Telefónica has announced plans to accelerate the strategy of monetizing its tower assets after getting the green light from the Board of Directors.
The woes of Telefónica have been quite apparent in recent years. Despite owning regionalised businesses which are either market leaders or at the top-end of the scale, the firm has been drowning in debt. In bygone years, it was rumoured the firm was struggling with €53 billion debts, though it does seem to have gotten a handle on things.
At the end of 2018, thanks to several cost saving initiatives, debt had been reduced to €41.785 billion. During this period the firm did toy with a number of divestments (O2 UK) and an IPO of the tower infrastructure business, Telxius. This IPO fell through, but the business unit does present a new opportunity.
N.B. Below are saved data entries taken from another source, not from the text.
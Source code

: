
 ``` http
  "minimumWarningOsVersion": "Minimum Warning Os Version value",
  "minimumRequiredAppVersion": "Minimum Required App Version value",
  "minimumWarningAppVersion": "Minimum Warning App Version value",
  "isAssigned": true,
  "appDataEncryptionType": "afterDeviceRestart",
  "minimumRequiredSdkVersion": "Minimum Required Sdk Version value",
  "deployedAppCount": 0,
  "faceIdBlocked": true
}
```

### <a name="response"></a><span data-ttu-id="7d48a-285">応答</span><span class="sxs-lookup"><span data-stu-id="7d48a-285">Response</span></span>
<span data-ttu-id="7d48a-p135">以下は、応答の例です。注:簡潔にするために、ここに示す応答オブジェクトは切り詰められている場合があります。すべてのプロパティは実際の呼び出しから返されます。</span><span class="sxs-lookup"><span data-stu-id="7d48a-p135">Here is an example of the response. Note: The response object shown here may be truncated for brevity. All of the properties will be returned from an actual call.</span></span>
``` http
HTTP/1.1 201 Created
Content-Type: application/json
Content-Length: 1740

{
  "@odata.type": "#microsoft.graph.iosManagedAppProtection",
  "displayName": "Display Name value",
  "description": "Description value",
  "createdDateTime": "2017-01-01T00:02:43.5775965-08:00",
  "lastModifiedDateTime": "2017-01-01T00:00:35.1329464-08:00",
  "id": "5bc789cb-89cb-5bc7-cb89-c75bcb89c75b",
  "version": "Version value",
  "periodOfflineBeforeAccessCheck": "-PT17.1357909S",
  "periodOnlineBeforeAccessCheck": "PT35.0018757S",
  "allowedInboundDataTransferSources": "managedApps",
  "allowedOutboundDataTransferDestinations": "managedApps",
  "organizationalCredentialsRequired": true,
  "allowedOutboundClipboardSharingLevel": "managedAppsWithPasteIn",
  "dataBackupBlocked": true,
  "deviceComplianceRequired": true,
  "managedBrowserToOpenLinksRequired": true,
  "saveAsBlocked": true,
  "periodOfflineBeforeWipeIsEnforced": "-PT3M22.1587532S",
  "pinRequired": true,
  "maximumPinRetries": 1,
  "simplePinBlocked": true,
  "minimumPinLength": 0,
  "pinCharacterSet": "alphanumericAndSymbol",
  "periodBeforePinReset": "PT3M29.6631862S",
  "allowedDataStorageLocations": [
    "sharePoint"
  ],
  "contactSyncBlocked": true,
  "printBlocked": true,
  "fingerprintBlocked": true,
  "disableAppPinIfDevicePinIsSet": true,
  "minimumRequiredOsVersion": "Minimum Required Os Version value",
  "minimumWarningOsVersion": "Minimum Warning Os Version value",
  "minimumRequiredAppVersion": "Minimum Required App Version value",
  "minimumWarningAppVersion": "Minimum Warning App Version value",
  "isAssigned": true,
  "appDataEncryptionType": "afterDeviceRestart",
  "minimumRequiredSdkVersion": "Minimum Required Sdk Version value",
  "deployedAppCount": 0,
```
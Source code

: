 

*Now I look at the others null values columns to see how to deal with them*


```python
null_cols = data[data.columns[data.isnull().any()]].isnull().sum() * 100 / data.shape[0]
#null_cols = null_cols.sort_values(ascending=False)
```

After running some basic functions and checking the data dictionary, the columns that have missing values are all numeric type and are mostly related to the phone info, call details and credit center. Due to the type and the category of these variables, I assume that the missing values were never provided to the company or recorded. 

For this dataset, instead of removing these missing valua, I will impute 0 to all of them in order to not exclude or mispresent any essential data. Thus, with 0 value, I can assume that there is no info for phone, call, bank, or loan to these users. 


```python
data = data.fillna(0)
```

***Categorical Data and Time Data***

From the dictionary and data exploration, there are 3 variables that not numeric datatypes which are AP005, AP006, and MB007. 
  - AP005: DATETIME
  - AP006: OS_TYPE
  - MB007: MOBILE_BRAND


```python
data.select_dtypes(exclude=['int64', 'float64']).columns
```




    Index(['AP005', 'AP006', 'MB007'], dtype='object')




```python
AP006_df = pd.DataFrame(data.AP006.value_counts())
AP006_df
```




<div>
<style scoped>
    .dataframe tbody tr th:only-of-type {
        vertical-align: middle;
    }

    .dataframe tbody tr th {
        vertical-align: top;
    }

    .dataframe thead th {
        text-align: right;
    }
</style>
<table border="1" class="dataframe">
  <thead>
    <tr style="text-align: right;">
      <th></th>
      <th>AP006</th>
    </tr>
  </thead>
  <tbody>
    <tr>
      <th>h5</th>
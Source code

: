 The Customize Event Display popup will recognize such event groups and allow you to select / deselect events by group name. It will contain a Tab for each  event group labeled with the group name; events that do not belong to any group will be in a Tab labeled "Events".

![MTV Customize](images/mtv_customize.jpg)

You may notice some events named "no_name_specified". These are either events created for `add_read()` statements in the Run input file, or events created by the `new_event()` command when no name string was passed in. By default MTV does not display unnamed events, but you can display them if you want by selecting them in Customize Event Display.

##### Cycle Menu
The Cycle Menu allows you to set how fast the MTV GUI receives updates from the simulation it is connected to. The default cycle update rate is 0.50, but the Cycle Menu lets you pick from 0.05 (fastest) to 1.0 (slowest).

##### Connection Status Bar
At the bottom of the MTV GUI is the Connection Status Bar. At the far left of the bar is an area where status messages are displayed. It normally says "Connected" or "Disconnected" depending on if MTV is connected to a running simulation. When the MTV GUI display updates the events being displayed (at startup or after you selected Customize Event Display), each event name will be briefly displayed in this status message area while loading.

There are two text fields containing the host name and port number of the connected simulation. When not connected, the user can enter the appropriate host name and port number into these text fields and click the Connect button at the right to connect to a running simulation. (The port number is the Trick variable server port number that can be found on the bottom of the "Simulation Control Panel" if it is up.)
Following the Board Meeting, the team is pushing forward with plans to generate more profits through monetizing both passive and active telecoms equipment. And it does appear there are profits to be made.
Telefónica currently claims to own roughly 68,000 sites globally, either directly or through subsidiaries. Of those 68,000, tower infrastructure business Telxius owns approximately 18,000, with the remaining 50,000 owned by other units within the group. 60% of these assets are located within the four major markets (Spain, UK, Germany and Brazil).
By comparing the value of these assets with market benchmarks, Telefónica believes it can generate €830 million in revenues and €360 million in OIBDA. Another attractive component is the belief these sites would only require €25 million in maintenance capital expenditure across the year.
While this strategy might be considered as a means to aid rivals, the numbers are attractive to a business which is facing financial and competitive strain. Aside from the debt which is still looming above the heads of executives, subscriptions data is not the most attractive either as you can see from the table below:
What is worth noting is that ‘total access’ accounts for everything which is running across one of the Telefónica networks in that region. That could mean mobile, wholesale, MVNOs, TV or broadband. That said, the numbers tell a story for themselves; Telefónica isn’t really going up or down, just hovering around.
If the traditional means of making money, attracting more subscribers, isn’t necessarily paying off the debtors, Telefónica needs to think about new strategies. Monetizing the tower infrastructure assets is certainly one way to go, and restructuring the workforce is another idea which might save money across the year.
Alongside the tower monetization announcement, Telefónica Spain has also said it is currently in negotiations with trade unions concerning its workforce. In short, that means some will be retrained, some will be encouraged into retirement and others will be shown the way to the door.
“The collective agreement we signed four years ago has enabled us to make great advances and has provided us with social and labour stability during this period,” said Emilio Gayo, Chairman of Telefónica Spain.
“Now we have to be more ambitious and evolve into a more digital company that is ready for the challenges ahead.”
Although Telefónica Spain is not putting any numbers out into the public domain, reports have emerged that the workforce will be trimmed by roughly 5,000. Those over the age of 53 will be offered a ‘voluntary individual suspension plan’, while the plan is to double the training budget to reskill staff members.
With an eye on the horizon, Telefónica is seemingly preparing to future-proof its largest expense; employees. The management team anticipates more than half of sales will be through digital channels in a few years’ time, while legacy fixed and mobile networks will be shut down during the ‘modernisation’ period. This will make a number of people redundant.
In fairness to Telefónica , it is creating plans to help evolve the skill sets of employees, but with any business evolution there will always be the messy job of headcount reduction.